Data extracted from a collection ▸
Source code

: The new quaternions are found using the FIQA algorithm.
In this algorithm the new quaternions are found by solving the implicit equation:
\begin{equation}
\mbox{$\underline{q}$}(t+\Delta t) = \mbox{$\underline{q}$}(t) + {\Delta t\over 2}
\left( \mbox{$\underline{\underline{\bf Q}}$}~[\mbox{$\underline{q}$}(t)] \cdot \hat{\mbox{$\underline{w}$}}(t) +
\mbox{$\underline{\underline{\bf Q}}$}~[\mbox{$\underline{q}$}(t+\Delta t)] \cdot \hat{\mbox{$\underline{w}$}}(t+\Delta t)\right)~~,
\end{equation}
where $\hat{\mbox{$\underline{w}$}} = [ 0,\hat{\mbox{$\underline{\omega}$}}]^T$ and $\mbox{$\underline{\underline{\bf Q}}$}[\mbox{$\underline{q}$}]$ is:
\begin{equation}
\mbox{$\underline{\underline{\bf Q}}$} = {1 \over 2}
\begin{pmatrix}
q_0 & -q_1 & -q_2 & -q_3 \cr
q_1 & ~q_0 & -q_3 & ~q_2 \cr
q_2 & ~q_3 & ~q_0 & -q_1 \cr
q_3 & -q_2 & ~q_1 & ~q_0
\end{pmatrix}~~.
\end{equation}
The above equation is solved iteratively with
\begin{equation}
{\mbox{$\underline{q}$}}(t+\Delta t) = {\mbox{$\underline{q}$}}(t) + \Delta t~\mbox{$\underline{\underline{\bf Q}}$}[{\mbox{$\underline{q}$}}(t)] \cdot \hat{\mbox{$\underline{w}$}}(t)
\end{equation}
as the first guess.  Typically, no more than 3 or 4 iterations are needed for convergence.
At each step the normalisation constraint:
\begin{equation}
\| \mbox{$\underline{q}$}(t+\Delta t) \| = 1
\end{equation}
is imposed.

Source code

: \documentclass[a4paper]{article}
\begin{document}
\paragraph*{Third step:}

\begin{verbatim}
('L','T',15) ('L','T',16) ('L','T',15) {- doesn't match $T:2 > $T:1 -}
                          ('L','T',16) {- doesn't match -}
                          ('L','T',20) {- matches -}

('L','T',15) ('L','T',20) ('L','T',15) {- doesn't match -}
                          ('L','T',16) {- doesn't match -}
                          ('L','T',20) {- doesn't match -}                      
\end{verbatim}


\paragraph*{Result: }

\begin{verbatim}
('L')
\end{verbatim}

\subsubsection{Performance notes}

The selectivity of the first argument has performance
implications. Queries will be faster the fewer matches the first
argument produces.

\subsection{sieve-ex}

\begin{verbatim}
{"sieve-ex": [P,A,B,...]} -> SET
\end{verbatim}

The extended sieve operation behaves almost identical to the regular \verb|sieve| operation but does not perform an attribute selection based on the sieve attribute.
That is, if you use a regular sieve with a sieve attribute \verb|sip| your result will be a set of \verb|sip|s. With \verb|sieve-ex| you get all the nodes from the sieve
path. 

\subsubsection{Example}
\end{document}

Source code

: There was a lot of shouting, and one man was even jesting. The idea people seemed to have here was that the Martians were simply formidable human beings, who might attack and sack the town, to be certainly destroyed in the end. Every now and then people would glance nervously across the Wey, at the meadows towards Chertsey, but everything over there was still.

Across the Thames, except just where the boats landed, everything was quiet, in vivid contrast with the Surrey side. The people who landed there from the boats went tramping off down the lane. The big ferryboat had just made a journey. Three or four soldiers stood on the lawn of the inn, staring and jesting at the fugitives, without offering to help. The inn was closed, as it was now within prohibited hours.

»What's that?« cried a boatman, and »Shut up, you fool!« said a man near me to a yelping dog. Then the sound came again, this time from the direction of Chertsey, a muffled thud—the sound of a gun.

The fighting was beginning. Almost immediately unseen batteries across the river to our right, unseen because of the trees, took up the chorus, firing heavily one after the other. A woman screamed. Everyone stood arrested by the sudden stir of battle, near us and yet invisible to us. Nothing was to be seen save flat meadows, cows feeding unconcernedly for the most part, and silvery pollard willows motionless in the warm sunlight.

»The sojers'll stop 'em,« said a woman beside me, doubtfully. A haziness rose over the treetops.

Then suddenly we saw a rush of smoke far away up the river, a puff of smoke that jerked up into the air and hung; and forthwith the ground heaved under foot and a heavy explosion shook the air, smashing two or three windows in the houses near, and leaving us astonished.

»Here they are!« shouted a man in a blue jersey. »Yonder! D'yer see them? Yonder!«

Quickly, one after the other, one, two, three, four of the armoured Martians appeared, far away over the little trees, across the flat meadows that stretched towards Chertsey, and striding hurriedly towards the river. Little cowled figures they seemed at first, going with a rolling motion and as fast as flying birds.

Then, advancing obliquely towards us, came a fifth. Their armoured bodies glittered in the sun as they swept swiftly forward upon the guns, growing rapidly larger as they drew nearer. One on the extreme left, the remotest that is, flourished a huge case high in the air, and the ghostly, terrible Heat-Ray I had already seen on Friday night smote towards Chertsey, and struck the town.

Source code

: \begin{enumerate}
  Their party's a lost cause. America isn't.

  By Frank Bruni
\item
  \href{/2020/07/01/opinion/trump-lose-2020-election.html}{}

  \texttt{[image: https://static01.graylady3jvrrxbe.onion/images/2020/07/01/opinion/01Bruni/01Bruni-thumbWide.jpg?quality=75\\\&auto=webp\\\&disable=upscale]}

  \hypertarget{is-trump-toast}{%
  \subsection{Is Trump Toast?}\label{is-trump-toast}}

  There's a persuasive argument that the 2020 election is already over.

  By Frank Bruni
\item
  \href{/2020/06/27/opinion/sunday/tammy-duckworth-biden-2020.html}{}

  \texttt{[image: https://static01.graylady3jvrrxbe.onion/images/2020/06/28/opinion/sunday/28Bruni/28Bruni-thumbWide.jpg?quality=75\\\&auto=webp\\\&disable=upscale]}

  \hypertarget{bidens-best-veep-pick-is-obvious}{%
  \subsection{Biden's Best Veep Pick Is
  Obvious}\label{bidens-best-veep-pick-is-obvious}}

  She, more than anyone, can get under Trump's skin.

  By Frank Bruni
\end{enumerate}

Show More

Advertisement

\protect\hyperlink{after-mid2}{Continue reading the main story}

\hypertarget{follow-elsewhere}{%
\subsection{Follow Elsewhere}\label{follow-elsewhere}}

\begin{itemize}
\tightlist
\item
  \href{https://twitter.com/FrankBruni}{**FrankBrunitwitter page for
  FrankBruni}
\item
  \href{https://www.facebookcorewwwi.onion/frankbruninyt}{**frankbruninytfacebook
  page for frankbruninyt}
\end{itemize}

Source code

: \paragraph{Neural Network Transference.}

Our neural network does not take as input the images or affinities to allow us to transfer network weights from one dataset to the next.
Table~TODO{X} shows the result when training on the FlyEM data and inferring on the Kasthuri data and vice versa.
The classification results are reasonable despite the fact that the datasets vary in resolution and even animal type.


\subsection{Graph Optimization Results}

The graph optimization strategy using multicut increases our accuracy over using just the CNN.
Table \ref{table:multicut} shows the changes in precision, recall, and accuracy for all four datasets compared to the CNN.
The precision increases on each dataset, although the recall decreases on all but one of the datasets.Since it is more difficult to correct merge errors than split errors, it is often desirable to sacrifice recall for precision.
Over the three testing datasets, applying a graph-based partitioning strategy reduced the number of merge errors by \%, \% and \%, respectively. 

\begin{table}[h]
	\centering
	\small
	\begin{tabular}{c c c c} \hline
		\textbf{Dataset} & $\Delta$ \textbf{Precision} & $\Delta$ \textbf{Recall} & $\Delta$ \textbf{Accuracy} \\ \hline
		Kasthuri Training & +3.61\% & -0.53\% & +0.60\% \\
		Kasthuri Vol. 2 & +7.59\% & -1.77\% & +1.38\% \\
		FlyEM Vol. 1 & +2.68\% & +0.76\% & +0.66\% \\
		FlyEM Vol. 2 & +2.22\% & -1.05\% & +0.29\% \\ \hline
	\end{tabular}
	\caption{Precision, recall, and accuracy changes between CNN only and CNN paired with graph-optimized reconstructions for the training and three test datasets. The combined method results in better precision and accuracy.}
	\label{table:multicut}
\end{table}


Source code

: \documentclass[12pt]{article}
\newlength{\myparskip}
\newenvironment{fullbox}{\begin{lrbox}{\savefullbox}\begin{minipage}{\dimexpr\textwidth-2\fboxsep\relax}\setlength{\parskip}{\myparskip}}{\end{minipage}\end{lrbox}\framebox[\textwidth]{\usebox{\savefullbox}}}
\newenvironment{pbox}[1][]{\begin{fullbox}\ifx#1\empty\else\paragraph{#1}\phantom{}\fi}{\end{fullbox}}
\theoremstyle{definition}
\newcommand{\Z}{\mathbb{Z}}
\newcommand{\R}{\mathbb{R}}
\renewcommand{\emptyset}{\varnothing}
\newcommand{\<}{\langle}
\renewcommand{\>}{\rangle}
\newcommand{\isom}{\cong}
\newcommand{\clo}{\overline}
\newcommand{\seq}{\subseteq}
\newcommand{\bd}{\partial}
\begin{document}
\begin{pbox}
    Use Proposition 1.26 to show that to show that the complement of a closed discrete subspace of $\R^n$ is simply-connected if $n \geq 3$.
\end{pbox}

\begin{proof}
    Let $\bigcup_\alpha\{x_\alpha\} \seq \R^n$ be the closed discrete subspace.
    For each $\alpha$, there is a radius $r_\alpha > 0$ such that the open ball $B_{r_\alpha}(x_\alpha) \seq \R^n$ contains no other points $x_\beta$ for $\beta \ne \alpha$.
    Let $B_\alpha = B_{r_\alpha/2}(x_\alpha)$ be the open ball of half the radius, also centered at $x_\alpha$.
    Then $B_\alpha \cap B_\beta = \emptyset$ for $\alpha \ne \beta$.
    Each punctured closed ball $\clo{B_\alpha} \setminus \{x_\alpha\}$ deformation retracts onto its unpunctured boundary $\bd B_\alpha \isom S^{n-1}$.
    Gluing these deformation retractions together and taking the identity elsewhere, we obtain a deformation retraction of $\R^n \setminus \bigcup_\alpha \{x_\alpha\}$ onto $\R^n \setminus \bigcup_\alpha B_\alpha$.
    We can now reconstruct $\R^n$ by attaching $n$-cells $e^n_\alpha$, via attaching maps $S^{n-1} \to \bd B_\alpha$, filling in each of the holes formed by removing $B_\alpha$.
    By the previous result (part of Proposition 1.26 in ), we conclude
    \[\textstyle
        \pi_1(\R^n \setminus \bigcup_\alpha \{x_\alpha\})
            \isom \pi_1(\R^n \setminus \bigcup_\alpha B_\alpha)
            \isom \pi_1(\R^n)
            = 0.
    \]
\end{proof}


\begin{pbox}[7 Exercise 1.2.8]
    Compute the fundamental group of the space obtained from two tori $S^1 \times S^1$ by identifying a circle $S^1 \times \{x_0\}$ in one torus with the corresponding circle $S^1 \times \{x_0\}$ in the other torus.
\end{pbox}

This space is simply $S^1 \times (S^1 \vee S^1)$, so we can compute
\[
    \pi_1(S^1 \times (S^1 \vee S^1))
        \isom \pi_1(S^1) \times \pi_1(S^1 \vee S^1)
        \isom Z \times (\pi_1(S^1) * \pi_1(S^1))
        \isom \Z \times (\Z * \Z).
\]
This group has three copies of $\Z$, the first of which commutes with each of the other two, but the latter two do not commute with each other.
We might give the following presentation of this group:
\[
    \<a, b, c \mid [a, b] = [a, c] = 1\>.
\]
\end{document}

Prompt ▸ Whenever the string "setminus" turns up in a line of the data, copy that line.

Answer to the problem ▸
    Each punctured closed ball $\clo{B_\alpha} \setminus \{x_\alpha\}$ deformation retracts onto its unpunctured boundary $\bd B_\alpha \isom S^{n-1}$.
    Gluing these deformation retractions together and taking the identity elsewhere, we obtain a deformation retraction of $\R^n \setminus \bigcup_\alpha \{x_\alpha\}$ onto $\R^n \setminus \bigcup_\alpha B_\alpha$.
        \pi_1(\R^n \setminus \bigcup_\alpha \{x_\alpha\})
            \isom \pi_1(\R^n \setminus \bigcup_\alpha B_\alpha)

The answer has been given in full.